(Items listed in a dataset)
*-*-*
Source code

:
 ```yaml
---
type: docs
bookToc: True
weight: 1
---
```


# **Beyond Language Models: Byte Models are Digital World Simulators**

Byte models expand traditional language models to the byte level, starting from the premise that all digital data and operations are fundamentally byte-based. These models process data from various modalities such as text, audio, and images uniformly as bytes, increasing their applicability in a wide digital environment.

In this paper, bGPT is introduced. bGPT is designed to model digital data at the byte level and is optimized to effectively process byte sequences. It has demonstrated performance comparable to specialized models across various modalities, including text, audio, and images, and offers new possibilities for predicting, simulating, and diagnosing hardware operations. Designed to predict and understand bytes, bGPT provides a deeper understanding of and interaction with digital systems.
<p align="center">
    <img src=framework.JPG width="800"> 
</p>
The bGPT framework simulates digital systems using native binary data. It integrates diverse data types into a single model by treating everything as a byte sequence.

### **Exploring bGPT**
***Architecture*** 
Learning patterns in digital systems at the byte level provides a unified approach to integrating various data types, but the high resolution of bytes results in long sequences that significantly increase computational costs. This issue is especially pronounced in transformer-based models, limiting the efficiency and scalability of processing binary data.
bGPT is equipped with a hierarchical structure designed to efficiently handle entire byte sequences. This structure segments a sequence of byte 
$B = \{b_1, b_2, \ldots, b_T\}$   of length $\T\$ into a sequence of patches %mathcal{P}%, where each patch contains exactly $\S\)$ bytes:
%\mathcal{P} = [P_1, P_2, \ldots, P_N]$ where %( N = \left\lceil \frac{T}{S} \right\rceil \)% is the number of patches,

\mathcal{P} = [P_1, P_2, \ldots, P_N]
*-*-*
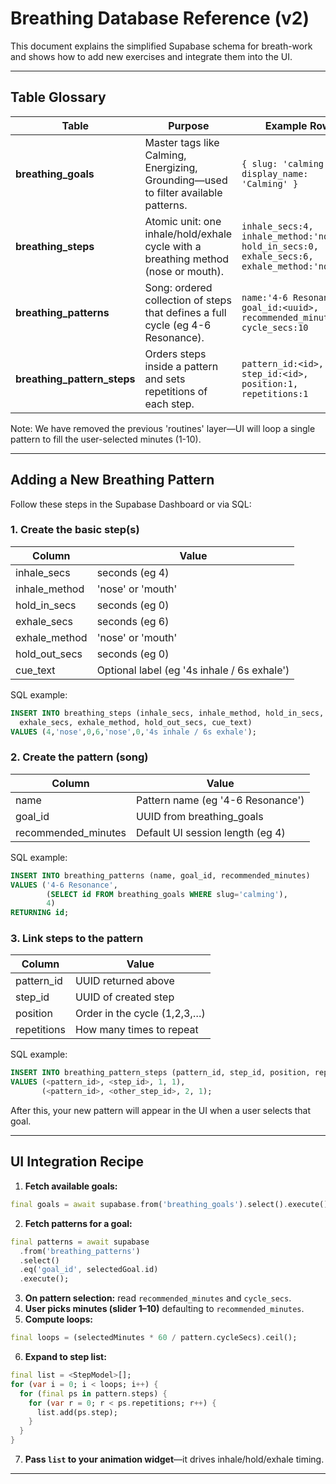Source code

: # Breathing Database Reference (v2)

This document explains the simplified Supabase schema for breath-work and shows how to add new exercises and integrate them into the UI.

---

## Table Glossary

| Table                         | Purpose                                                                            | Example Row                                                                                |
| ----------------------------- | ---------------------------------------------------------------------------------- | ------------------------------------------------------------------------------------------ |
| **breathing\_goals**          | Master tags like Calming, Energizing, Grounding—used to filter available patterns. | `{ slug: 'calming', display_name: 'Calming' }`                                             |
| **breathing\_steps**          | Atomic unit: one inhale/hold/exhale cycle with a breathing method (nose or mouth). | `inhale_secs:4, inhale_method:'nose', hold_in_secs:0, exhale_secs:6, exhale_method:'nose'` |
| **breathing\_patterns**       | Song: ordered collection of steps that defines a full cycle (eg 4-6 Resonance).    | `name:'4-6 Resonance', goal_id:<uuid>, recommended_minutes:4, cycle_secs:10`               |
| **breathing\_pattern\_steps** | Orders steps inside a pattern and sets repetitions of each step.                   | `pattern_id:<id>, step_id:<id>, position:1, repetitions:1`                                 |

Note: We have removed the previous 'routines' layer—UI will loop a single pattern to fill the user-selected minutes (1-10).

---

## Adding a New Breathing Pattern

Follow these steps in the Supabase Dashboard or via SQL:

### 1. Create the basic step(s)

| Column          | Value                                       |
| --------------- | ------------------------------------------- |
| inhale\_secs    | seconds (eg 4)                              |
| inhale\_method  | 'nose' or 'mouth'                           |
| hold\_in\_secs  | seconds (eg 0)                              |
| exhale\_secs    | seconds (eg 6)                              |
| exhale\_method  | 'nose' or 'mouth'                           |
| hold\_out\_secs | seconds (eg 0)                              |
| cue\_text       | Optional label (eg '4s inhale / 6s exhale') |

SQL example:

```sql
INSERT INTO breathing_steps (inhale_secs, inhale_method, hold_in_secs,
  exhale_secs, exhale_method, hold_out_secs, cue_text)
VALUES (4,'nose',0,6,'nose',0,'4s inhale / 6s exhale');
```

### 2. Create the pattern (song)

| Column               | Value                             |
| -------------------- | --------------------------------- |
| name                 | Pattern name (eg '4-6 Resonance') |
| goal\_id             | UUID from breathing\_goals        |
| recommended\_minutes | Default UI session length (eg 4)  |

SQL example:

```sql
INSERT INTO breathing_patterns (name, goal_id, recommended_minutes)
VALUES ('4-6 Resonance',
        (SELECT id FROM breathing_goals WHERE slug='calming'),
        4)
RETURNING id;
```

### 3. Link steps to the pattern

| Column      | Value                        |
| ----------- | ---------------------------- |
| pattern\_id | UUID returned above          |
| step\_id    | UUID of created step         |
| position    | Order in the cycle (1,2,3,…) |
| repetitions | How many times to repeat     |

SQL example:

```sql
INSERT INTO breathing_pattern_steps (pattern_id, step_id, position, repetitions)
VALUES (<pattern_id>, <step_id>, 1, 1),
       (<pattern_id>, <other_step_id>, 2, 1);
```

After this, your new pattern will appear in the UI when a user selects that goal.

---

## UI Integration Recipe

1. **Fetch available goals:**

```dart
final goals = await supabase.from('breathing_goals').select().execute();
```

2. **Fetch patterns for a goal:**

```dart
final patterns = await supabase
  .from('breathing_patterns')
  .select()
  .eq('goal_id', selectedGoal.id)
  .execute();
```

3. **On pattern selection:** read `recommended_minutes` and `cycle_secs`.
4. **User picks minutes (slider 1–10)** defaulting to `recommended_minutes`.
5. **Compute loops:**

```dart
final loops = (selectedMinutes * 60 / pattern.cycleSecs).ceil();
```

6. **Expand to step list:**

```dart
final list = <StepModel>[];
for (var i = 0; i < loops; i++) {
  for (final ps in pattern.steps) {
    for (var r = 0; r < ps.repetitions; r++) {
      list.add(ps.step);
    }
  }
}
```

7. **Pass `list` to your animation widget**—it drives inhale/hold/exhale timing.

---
*-*-*
• [About this task]: Where does the string "binary" occur in the data above? Copy every line that holds it.

• [Result of the task]:
The bGPT framework simulates digital systems using native binary data. It integrates diverse data types into a single model by treating everything as a byte sequence.
Learning patterns in digital systems at the byte level provides a unified approach to integrating various data types, but the high resolution of bytes results in long sequences that significantly increase computational costs. This issue is especially pronounced in transformer-based models, limiting the efficiency and scalability of processing binary data.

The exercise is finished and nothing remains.